In one of those weird synchronicities the universe likes to play, the very next day after I watched The Entity (2015) and wrote a blog post on it, this happened. In yesterday’s post I noted that I couldn’t remember where I’d read about the movie, or who had recommended it to me. I couldn’t even be sure which The Entity it was, since I didn’t write down the movie’s date. The next morning I had the privilege of watching Claire Donner, of the Miskatonic Institute, talking about The Entity and it immediately came to mind that it was she who’d suggested I might like it (or might not). Also, that I got the wrong one.
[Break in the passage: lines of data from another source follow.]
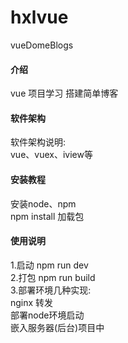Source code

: # hxlvue
 vueDomeBlogs
#### 介绍
vue 项目学习 搭建简单博客    


#### 软件架构
软件架构说明:     
    vue、vuex、iview等   
    
#### 安装教程

 安装node、npm     
 npm install 加载包     
 
#### 使用说明
1.启动  npm run dev    
2.打包  npm run build   
3.部署环境几种实现:       
    nginx 转发    
    部署node环境启动   
    嵌入服务器(后台)项目中   
     
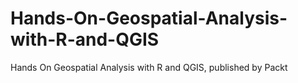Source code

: # Hands-On-Geospatial-Analysis-with-R-and-QGIS
Hands On Geospatial Analysis with R and QGIS, published by Packt
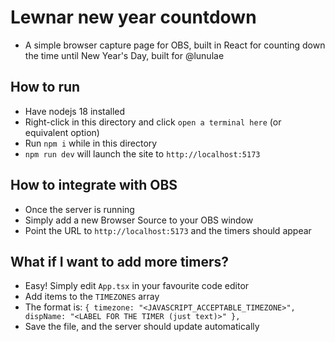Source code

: # Lewnar new year countdown
- A simple browser capture page for OBS, built in React for counting down the time until New Year's Day, built for @lunulae

## How to run
- Have nodejs 18 installed
- Right-click in this directory and click `open a terminal here` (or equivalent option)
- Run `npm i` while in this directory
- `npm run dev` will launch the site to `http://localhost:5173`

## How to integrate with OBS
- Once the server is running
- Simply add a new Browser Source to your OBS window
- Point the URL to `http://localhost:5173` and the timers should appear

## What if I want to add more timers?
- Easy! Simply edit `App.tsx` in your favourite code editor
- Add items to the `TIMEZONES` array
- The format is: `{ timezone: "<JAVASCRIPT_ACCEPTABLE_TIMEZONE>", dispName: "<LABEL FOR THE TIMER (just text)>" },`
- Save the file, and the server should update automatically
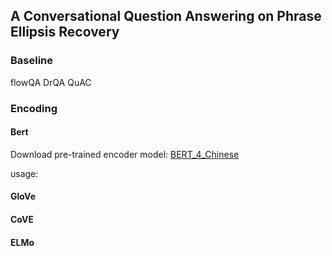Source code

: ## A Conversational Question Answering on Phrase Ellipsis Recovery

### Baseline
flowQA
DrQA
QuAC


### Encoding

#### Bert

Download pre-trained encoder model: [BERT_4_Chinese](https://storage.googleapis.com/bert_models/2018_11_03/chinese_L-12_H-768_A-12.zip) 

usage:


#### GloVe


#### CoVE


#### ELMo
I haven’t had the opportunity to watch the one actually recommended yet, but it brings back to mind just how the Miskatonic Institute contributes to understanding horror.
The Institute has asked me to present a course this coming October and I will be posting more on that closer to the time. It got me to thinking about a couple of things. One is that I missed some major horror films growing up. When I “got religion” in high school (I always had it, of course, and saw no problem with enjoying monsters too) I began to steer away from horror. In college I had a dating occasion or two to watch horror, but it really only started again in earnest after being booted out of academia. I was interviewed in seminary by a sociology grad student interested in why people watch horror, but my watching was (and still is) circumscribed by lack of cash flow. The Entity made quite a splash in the early eighties, but it took someone in the 2020s telling me about it before I realized I probably should watch it.
The other thing Donner’s talk brought to mind is how religion and horror relate. Such films are scary because of an existential threat—THE existential threat. There’s nothing more powerful than God, but in such movies God can do nothing. I haven’t seen the movie yet, but I suspect that’s true. It’s certainly true of The Exorcist, with which it’s sometimes compared. God doesn’t deliver Regan McNeil, no, Fr. Karras does. And only by sacrificing himself to do so. The existential threat has to involve a universe entirely out of kilter. What is a God that’s powerless (it’s implied) to drive out evil? The exorcism in The Exorcist doesn’t work, does it? Yet there’s some benevolent force in the universe that gives us synchronicities and, it seems, is looking out for goodness in an often cruel world.